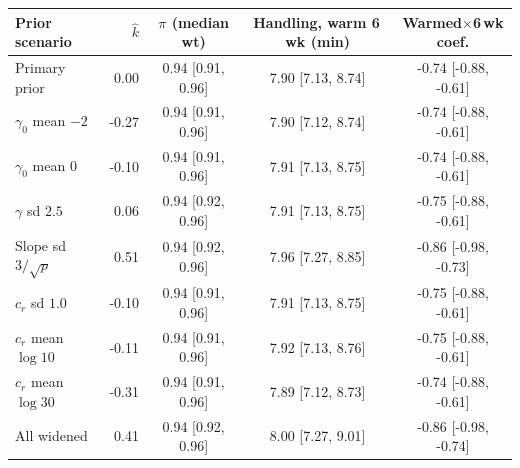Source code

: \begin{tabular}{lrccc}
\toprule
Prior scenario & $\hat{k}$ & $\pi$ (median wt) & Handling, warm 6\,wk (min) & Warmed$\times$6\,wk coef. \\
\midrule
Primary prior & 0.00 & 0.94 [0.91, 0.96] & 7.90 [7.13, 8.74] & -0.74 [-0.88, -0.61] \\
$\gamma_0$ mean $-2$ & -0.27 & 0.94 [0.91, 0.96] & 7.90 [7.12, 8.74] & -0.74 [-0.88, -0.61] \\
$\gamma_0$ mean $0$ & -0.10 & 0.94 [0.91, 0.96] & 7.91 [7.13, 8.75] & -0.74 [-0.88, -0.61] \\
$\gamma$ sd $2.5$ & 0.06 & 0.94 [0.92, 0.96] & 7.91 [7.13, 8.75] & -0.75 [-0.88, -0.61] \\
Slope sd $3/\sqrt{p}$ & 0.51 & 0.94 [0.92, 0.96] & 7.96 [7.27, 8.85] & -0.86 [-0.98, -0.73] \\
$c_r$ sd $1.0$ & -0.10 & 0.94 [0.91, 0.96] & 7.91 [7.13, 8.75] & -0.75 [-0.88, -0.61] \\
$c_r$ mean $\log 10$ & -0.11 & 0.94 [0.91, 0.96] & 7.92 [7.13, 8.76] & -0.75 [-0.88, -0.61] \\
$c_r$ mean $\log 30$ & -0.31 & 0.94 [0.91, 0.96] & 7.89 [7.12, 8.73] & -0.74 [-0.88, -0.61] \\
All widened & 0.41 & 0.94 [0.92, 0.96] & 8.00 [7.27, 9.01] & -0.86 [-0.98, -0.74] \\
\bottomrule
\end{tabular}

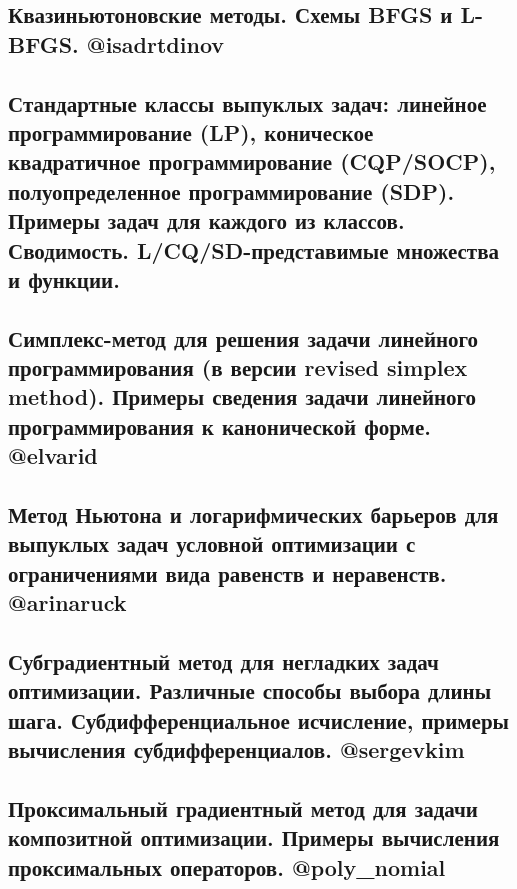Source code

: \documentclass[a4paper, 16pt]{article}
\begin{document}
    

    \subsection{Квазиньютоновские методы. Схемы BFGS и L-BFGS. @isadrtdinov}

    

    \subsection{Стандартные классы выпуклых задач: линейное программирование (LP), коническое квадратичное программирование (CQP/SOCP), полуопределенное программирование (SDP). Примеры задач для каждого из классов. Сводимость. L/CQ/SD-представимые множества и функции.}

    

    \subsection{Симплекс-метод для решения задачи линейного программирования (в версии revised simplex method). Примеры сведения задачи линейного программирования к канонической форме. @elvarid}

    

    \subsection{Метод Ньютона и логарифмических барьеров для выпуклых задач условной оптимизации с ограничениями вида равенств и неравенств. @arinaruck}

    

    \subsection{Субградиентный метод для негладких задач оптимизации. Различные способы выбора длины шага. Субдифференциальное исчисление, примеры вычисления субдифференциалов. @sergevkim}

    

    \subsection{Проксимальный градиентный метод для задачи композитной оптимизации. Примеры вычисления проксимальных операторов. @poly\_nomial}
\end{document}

_ _ _ _ _

# TO DO
The first line of the listing through the line with "8.76] & -0.75 [-0.88, -0.61] \\": repeat exactly that span and nothing more, skipping pictures.

# REPLY
Source code

: \begin{tabular}{lrccc}
\toprule
Prior scenario & $\hat{k}$ & $\pi$ (median wt) & Handling, warm 6\,wk (min) & Warmed$\times$6\,wk coef. \\
\midrule
Primary prior & 0.00 & 0.94 [0.91, 0.96] & 7.90 [7.13, 8.74] & -0.74 [-0.88, -0.61] \\
$\gamma_0$ mean $-2$ & -0.27 & 0.94 [0.91, 0.96] & 7.90 [7.12, 8.74] & -0.74 [-0.88, -0.61] \\
$\gamma_0$ mean $0$ & -0.10 & 0.94 [0.91, 0.96] & 7.91 [7.13, 8.75] & -0.74 [-0.88, -0.61] \\
$\gamma$ sd $2.5$ & 0.06 & 0.94 [0.92, 0.96] & 7.91 [7.13, 8.75] & -0.75 [-0.88, -0.61] \\
Slope sd $3/\sqrt{p}$ & 0.51 & 0.94 [0.92, 0.96] & 7.96 [7.27, 8.85] & -0.86 [-0.98, -0.73] \\
$c_r$ sd $1.0$ & -0.10 & 0.94 [0.91, 0.96] & 7.91 [7.13, 8.75] & -0.75 [-0.88, -0.61] \\
$c_r$ mean $\log 10$ & -0.11 & 0.94 [0.91, 0.96] & 7.92 [7.13, 8.76] & -0.75 [-0.88, -0.61] \\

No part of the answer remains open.